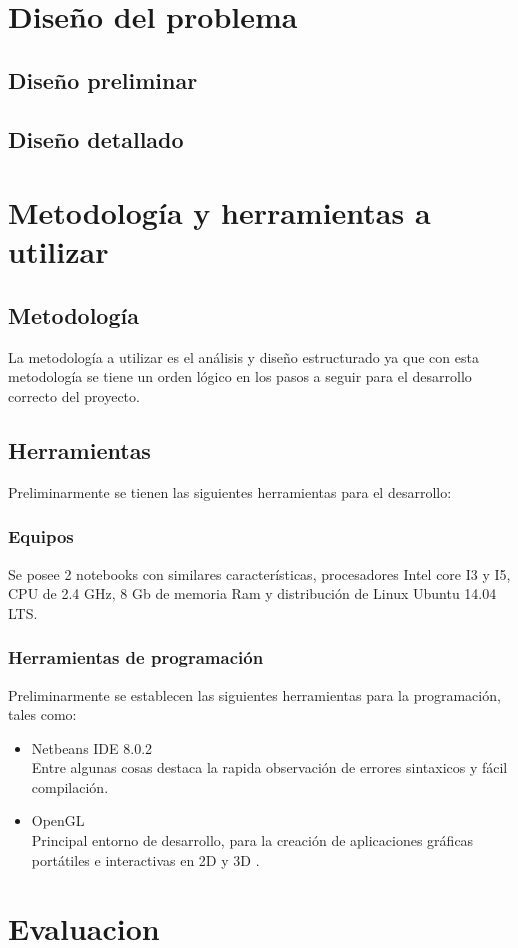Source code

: \documentclass[12pt,journal,compsoc]{IEEEtran}
\begin{document}
\section{Diseño del problema}
\subsection{Diseño preliminar}
\subsection{Diseño detallado}
\section{Metodología y herramientas a utilizar}
\subsection{Metodología}
La metodología a utilizar es el análisis y diseño estructurado ya que con esta metodología se tiene un orden lógico en los pasos a seguir para el desarrollo correcto del proyecto.
\subsection{Herramientas}
Preliminarmente se tienen las siguientes herramientas para el desarrollo:
\subsubsection{Equipos}
Se posee 2 notebooks con similares características, procesadores Intel core I3 y I5, CPU de 2.4 GHz, 8 Gb de memoria Ram y distribución de Linux Ubuntu 14.04 LTS.
\subsubsection{Herramientas de programación}
Preliminarmente se establecen las siguientes herramientas para la programación, tales como:
\begin{itemize}
 \item Netbeans IDE 8.0.2\\
 	Entre algunas cosas destaca la rapida observación de errores sintaxicos y fácil compilación.
 \item OpenGL\\
 	Principal entorno de desarrollo, para la creación de aplicaciones gráficas portátiles e interactivas en
 	2D y 3D \cite{opengl}.
\end{itemize}
\section{Evaluacion}
\end{document}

> **Task goal**
Only lines with the word "subsubsection" count here; copy every one from the records.

> **Response below**
\subsubsection{Equipos}
\subsubsection{Herramientas de programación}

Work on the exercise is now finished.